╭─ Dataset content

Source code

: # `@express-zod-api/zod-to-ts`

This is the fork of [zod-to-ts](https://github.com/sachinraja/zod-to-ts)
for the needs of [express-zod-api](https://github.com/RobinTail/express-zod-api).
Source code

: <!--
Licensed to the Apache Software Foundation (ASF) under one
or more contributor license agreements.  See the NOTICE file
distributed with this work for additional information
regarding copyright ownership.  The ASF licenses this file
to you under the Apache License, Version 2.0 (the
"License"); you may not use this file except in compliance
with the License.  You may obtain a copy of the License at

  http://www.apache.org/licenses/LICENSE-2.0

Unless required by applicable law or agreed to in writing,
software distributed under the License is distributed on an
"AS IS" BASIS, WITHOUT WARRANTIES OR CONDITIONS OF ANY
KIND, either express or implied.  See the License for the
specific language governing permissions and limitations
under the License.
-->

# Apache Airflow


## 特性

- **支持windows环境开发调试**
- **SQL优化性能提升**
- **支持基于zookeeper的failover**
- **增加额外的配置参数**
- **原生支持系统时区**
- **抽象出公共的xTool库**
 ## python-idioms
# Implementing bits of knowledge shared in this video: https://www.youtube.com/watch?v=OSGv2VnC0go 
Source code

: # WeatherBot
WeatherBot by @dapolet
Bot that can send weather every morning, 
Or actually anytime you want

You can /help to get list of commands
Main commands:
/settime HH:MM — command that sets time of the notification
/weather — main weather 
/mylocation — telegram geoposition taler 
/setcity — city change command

╰─
╭─ Dataset content

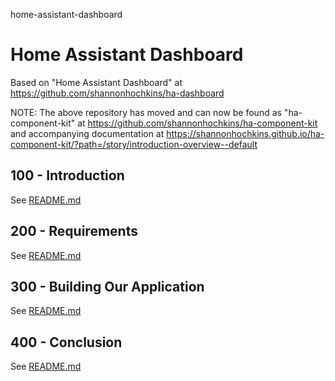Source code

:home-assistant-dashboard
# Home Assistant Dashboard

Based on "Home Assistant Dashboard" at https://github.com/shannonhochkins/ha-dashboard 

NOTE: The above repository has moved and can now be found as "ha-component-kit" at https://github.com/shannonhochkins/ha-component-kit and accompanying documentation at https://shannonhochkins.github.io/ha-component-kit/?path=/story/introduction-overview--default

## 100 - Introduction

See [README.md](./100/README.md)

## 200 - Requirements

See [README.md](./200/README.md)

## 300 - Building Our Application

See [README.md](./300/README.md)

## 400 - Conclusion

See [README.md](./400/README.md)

╰─

_What is being asked_:
Exactly the lines above from the one with "See [README.md](./200/README.md)" to the one with "See [README.md](./400/README.md)", both included, are to be quoted; leave the rest out.

_Output_:
See [README.md](./200/README.md)

## 300 - Building Our Application

See [README.md](./300/README.md)

## 400 - Conclusion

See [README.md](./400/README.md)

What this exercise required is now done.